Conta-se que por ocasião do primeiro encontro da rainha com a estátua de Davi, no Museu, ela teria ficado tão chocada em face da nudez da figura que encomendou com urgência uma folha de figueira de tamanho suficiente para cobrir a genitália. Essa folha era guardada para ser usada durante visitas da realeza e colocada na estátua pendurada em dois ganchos estrategicamente confeccionados para esse fim. (http://www.vam.ac.uk/exploring/shortstories/fig_leaf).
Essa folha de figueira, moldada em gesso, acha-se numa caixa atrás do pedestal da estátua, embora entre 1997 e 1999 ela tenha sido exibida nos Estados Unidos, atraindo muita atenção.
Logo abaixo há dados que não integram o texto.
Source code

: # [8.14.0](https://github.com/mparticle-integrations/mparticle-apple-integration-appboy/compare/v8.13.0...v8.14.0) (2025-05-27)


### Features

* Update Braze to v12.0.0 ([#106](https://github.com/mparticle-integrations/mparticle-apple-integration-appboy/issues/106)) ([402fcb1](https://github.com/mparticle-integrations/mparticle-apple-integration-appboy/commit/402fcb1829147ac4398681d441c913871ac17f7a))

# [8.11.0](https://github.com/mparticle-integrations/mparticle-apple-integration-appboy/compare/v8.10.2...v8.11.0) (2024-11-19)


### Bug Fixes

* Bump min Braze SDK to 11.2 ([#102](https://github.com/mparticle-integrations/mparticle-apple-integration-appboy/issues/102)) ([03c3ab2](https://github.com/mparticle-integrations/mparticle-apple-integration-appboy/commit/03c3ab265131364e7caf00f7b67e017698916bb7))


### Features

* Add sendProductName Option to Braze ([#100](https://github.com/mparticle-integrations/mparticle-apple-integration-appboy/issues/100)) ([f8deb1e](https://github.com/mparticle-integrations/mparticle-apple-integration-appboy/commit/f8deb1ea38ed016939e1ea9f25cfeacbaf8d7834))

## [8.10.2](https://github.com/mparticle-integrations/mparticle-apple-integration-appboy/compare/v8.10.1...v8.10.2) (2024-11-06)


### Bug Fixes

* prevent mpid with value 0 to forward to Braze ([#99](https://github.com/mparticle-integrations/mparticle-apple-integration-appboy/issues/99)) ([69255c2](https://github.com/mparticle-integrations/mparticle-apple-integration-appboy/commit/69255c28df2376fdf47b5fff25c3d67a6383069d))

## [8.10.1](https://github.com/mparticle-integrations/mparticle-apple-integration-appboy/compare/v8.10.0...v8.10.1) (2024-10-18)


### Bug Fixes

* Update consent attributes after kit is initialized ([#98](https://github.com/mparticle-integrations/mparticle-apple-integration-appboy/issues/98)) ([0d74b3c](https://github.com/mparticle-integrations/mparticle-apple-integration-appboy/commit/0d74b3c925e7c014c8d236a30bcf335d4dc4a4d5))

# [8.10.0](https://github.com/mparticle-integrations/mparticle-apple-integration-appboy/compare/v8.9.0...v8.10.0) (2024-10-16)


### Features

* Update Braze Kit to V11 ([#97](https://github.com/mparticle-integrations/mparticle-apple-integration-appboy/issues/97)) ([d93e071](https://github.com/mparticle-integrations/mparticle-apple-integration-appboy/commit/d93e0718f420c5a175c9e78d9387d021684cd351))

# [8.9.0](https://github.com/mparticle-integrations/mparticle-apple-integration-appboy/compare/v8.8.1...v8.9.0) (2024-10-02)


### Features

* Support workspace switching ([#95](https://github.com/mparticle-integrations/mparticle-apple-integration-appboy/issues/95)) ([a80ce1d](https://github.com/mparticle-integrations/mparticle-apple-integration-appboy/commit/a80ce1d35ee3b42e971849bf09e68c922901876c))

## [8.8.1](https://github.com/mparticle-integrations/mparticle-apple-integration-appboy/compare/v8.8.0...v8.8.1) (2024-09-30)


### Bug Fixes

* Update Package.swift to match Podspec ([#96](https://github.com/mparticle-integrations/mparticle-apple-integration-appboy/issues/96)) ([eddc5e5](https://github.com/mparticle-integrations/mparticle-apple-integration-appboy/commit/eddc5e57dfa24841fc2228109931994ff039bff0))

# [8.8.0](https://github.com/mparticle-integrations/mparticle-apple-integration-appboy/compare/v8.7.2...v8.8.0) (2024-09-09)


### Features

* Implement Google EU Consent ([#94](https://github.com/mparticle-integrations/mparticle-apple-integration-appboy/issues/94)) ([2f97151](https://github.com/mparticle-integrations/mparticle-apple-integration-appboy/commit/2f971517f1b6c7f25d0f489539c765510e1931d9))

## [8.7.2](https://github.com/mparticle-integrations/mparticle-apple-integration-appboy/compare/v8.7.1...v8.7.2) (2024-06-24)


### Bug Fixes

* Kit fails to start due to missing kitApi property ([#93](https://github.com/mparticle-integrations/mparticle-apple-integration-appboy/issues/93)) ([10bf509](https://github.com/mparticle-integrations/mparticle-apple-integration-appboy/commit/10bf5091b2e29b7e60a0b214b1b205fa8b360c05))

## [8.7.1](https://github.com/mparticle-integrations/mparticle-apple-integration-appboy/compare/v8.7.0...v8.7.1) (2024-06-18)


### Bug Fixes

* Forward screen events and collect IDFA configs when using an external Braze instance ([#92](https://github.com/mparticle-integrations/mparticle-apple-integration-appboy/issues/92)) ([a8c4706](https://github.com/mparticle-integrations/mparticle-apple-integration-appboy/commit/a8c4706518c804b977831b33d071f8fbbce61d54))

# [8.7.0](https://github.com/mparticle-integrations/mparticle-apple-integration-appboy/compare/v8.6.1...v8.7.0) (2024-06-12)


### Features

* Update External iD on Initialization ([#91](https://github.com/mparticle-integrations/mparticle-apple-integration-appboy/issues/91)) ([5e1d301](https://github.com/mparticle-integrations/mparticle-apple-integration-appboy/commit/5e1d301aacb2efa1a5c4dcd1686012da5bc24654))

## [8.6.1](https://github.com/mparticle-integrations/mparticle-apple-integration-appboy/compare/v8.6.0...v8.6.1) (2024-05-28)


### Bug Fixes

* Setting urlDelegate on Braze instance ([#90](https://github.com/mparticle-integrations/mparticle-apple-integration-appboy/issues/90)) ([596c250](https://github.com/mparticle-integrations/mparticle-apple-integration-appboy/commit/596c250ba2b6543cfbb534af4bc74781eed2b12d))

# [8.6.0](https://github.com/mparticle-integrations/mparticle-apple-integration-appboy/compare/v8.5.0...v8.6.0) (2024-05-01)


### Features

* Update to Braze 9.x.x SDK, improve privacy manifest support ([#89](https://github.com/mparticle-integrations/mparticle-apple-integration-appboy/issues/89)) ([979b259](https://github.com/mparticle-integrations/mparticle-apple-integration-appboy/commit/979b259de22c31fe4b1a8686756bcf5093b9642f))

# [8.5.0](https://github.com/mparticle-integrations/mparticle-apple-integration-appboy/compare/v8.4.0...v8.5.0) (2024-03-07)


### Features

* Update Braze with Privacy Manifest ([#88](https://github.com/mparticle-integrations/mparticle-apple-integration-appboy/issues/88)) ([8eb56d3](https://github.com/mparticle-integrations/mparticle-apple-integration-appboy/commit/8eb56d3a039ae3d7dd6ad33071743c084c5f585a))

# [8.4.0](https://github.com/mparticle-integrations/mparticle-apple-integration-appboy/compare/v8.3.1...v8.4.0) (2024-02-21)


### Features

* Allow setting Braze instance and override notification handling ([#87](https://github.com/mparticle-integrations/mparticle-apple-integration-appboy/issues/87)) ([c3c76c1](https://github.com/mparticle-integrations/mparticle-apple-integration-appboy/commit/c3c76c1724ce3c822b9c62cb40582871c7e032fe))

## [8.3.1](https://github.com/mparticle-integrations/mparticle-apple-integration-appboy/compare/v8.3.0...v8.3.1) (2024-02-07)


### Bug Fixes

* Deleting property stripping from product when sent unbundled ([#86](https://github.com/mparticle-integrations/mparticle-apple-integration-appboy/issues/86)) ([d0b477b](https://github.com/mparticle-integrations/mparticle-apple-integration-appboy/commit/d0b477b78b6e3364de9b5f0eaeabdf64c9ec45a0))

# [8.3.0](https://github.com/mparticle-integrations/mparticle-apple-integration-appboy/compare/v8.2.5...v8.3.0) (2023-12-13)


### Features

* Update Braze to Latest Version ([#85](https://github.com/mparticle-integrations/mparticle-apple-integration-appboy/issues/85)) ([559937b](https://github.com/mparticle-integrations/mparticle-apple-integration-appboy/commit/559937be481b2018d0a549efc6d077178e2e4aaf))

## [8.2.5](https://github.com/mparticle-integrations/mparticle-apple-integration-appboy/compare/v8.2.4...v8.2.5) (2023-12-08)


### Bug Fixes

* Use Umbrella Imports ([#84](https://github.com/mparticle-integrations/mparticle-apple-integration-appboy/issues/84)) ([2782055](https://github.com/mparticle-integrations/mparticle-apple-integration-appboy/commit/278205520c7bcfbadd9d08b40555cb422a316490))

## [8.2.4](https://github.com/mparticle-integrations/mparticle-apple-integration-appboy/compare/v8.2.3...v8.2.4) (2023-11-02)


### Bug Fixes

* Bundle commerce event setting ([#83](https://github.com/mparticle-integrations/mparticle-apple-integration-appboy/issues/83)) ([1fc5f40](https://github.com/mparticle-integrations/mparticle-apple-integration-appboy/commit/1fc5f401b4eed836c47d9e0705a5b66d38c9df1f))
Curiosamente, essa peça, foi mostrada numa exposição sobre o tema " Ensino por meio de exemplo", devotada à "discussão da missão da educação e do ensino do desenho por meio de objetos empregados como exemplos" (http://www.boston.com/mfa/london/pressrel.html)http://www.boston.com/mfa/london/pressrel.shtml. Confesso minha perplexidade, embora um dos diretores do museu americano tenha observado que "a folha de figueira demonstrava certamente o decoro do período" (http://www.neh.fed.us/news/humanities/1997-07/design.html). Minha pergunta é a seguinte: de que época e espaço estamos falando? Trata-se da Inglaterra vitoriana ou da Florença do renascimento? Também pergunto, da decência de quem?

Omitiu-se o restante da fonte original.